Le fiere di cambio — quattro l’anno, tenute a Besançon e poi a Piacenza — erano i luoghi dove i grandi banchieri genovesi muovevano decine di milioni di scudi senza spostare una sola moneta fisica, attraverso lettere di cambio. La loro padronanza tecnica delle operazioni bancarie era talmente avanzata che nessun’altra piazza europea poteva competere a quei livelli. La monarchia spagnola — il più grande impero del mondo in quel momento — era di fatto una creatura finanziata dai genovesi: i suoi tercios nelle Fiandre, le sue flotte nel Mediterraneo, le sue guerre di religione erano tutte sostenute dal credito delle grandi famiglie liguri.
Mentre Genova dominava le finanze europee nell’ombra, Venezia resisteva come grande potenza politica e navale. Ma anch’essa sentiva la pressione: l’espansione turca stava erodendo i suoi domini orientali (Costantinopoli era caduta nel 1453), e la scoperta delle Americhe stava spostando i baricentri del commercio verso l’Atlantico. La battaglia di Lepanto del 1571 — alla quale entrambe parteciparono, con Venezia in prima fila — fu forse l’ultimo atto di un Mediterraneo ancora in grado di determinare le sorti d’Europa.
Chi fu davvero più potente?

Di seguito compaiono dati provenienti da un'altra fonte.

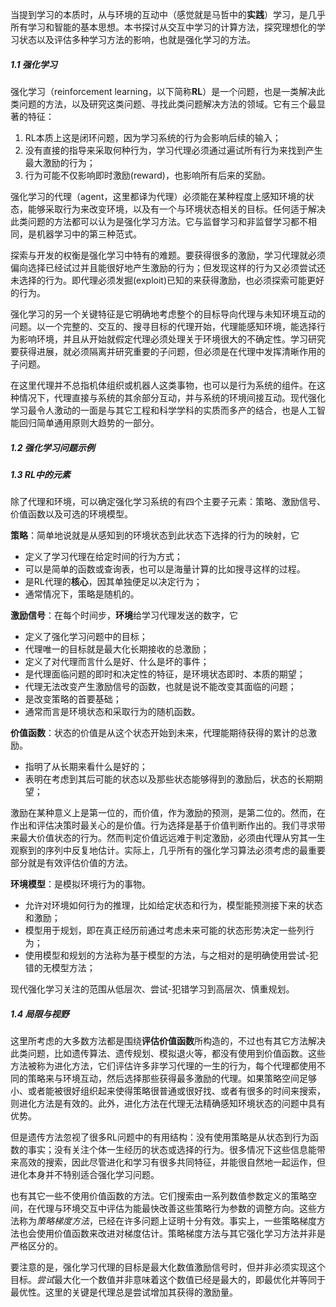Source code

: 当提到学习的本质时，从与环境的互动中（感觉就是马哲中的**实践**）学习，是几乎所有学习和智能的基本思想。本书探讨从交互中学习的计算方法，探究理想化的学习状态以及评估多种学习方法的影响，也就是强化学习的方法。

##### 1.1 强化学习

强化学习（reinforcement learning，以下简称**RL**）是一个问题，也是一类解决此类问题的方法，以及研究这类问题、寻找此类问题解决方法的领域。它有三个最显著的特征：

1. RL本质上这是闭环问题，因为学习系统的行为会影响后续的输入；
2. 没有直接的指导来采取何种行为，学习代理必须通过遍试所有行为来找到产生最大激励的行为；
3. 行为可能不仅影响即时激励(reward)，也影响所有后来的奖励。

强化学习的代理（agent，这里都译为代理）必须能在某种程度上感知环境的状态，能够采取行为来改变环境，以及有一个与环境状态相关的目标。任何适于解决此类问题的方法都可以认为是强化学习方法。它与监督学习和非监督学习都不相同，是机器学习中的第三种范式。

探索与开发的权衡是强化学习中特有的难题。要获得很多的激励，学习代理就必须偏向选择已经试过并且能很好地产生激励的行为；但发现这样的行为又必须尝试还未选择的行为。即代理必须发掘(exploit)已知的来获得激励，也必须探索可能更好的行为。

强化学习的另一个关键特征是它明确地考虑整个的目标导向代理与未知环境互动的问题。以一个完整的、交互的、搜寻目标的代理开始，代理能感知环境，能选择行为影响环境，并且从开始就假定代理必须处理关于环境很大的不确定性。学习研究要获得进展，就必须隔离并研究重要的子问题，但必须是在代理中发挥清晰作用的子问题。

在这里代理并不总指机体组织或机器人这类事物，也可以是行为系统的组件。在这种情况下，代理直接与系统的其余部分互动，并与系统的环境间接互动。现代强化学习最令人激动的一面是与其它工程和科学学科的实质而多产的结合，也是人工智能回归简单通用原则大趋势的一部分。

##### 1.2 强化学习问题示例

##### 1.3 RL中的元素

除了代理和环境，可以确定强化学习系统的有四个主要子元素：策略、激励信号、价值函数以及可选的环境模型。

**策略**：简单地说就是从感知到的环境状态到此状态下选择的行为的映射，它

- 定义了学习代理在给定时间的行为方式；
- 可以是简单的函数或查询表，也可以是海量计算的比如搜寻这样的过程。
- 是RL代理的**核心**，因其单独便足以决定行为；
- 通常情况下，策略是随机的。

**激励信号**：在每个时间步，**环境**给学习代理发送的数字，它

- 定义了强化学习问题中的目标；
- 代理唯一的目标就是最大化长期接收的总激励；
- 定义了对代理而言什么是好、什么是坏的事件；
- 是代理面临问题的即时和决定性的特征，是环境状态即时、本质的期望；
- 代理无法改变产生激励信号的函数，也就是说不能改变其面临的问题；
- 是改变策略的首要基础；
- 通常而言是环境状态和采取行为的随机函数。

**价值函数**：状态的价值是从这个状态开始到未来，代理能期待获得的累计的总激励。

- 指明了从长期来看什么是好的；
- 表明在考虑到其后可能的状态以及那些状态能够得到的激励后，状态的长期期望；

激励在某种意义上是第一位的，而价值，作为激励的预测，是第二位的。然而，在作出和评估决策时最关心的是价值。行为选择是基于价值判断作出的。我们寻求带来最大价值状态的行为。然而判定价值远远难于判定激励，必须由代理从穷其一生观察到的序列中反复地估计。实际上，几乎所有的强化学习算法必须考虑的最重要部分就是有效评估价值的方法。

**环境模型**：是模拟环境行为的事物。

- 允许对环境如何行为的推理，比如给定状态和行为，模型能预测接下来的状态和激励；
- 模型用于规划，即在真正经历前通过考虑未来可能的状态形势决定一些列行为；
- 使用模型和规划的方法称为基于模型的方法，与之相对的是明确使用尝试-犯错的无模型方法；

现代强化学习关注的范围从低层次、尝试-犯错学习到高层次、慎重规划。

##### 1.4 局限与视野

这里所考虑的大多数方法都是围绕**评估价值函数**所构造的，不过也有其它方法解决此类问题，比如遗传算法、遗传规划、模拟退火等，都没有使用到价值函数。这些方法被称为进化方法，它们评估许多非学习代理的一生的行为，每个代理都使用不同的策略来与环境互动，然后选择那些获得最多激励的代理。如果策略空间足够小、或者能被很好组织起来使得策略很普通或很好找、或者有很多的时间来搜索，则进化方法是有效的。此外，进化方法在代理无法精确感知环境状态的问题中具有优势。

但是遗传方法忽视了很多RL问题中的有用结构：没有使用策略是从状态到行为函数的事实；没有关注个体一生经历的状态或选择的行为。很多情况下这些信息能带来高效的搜索，因此尽管进化和学习有很多共同特征，并能很自然地一起运作，但进化本身并不特别适合强化学习问题。

也有其它一些不使用价值函数的方法。它们搜索由一系列数值参数定义的策略空间，在代理与环境交互中评估为能最快改善这些策略行为参数的调整方向。这些方法称为*策略梯度方法*，已经在许多问题上证明十分有效。事实上，一些策略梯度方法也会使用价值函数来改进对梯度估计。策略梯度方法与其它强化学习方法并非是严格区分的。

要注意的是，强化学习代理的目标是最大化数值激励信号时，但并非必须实现这个目标。*尝试*最大化一个数值并非意味着这个数值已经是最大的，即最优化并等同于最优性。这里的关键是代理总是尝试增加其获得的激励量。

La risposta
Non esiste una risposta semplice, e qualsiasi storico onesto lo ammetterà. Dipende da cosa si intende per “potente”.
Se si misura la potenza come capacità dello Stato di esercitare forza militare, mantenere domini territoriali e contare nella politica europea, allora il primato è veneziano, senza discussioni. La Serenissima fu una grande potenza per quasi quattro secoli — dalla fine del Duecento alla battaglia di Lepanto e oltre — con una continuità istituzionale, una stabilità interna e una proiezione militare che Genova non raggiunse mai.
Se invece si misura la potenza come capacità di influenzare le economie e le corti d’Europa attraverso il controllo del capitale, allora Genova raggiunse nel XVI-XVII secolo un livello che non ha paragoni: un’egemonia finanziaria silenziosa, esercitata non da un esercito ma da una rete di famiglie che finanziavano re e imperatori.
C’è però un’ultima chiave di lettura che forse è la più illuminante. Venezia fu la potenza che costruì uno Stato — una macchina politica, militare e diplomatica che sopravvisse a ogni crisi fino al 1797. Genova fu la potenza che costruì un sistema — una rete finanziaria globale che anticipò di secoli le logiche del capitalismo moderno. Due modelli opposti, due forme di grandezza diverse: ed è per questo che, ancora oggi, entrambe appassionano.

| Indicatore | Venezia | Genova |
| Flotta da guerra (inizio XV sec.) | ~45 galere + 300 navi grandi | Inferiore, struttura prevalentemente privata |
| Manodopera navale (inizio XV sec.) | ~36.000 marinai | Non comparabile: no Arsenale statale |
| Arsenale (XVI sec.) | 3.000 artigiani, 6 galere/mese | Nessun equivalente strutturato |
| Durata dell’indipendenza | 697–1797 (circa 1.100 anni) | 1005–1797 (circa 800 anni) |
| Banco di San Giorgio | — | Fondato 1407, prima banca pubblica d’Europa |
| Finanziamento Corona spagnola | Marginale | Principale creditore nel XVI-XVII sec. |
E se avesse vinto Genova? Una piccola ucronia
Immagina un Mediterraneo in cui Pietro Doria, invece di essere abbattuto da una palla di bombarda nel 1379 durante l’assedio di Chioggia, fosse sopravvissuto e avesse coordinato la stretta finale su Venezia. La pace genovese avrebbe probabilmente smembrato la Serenissima: nessun Stato di Terraferma, nessuna Venezia come grande potenza politica del Quattrocento. Con ogni probabilità, i Visconti avrebbero inglobato i domini veneziani nell’entroterra padano, e Genova avrebbe consolidato il controllo del Levante. Ma avrebbe anche trovato i turchi, l’espansione ottomana, la perdita di Caffa. Forse la storia finanziaria del «Secolo dei Genovesi» si sarebbe comunque realizzata — ma sarebbe rimasta l’unica forma di grandezza di una città che, per ragioni strutturali, non riuscì mai a costruire la coesione politica necessaria per durare come Stato.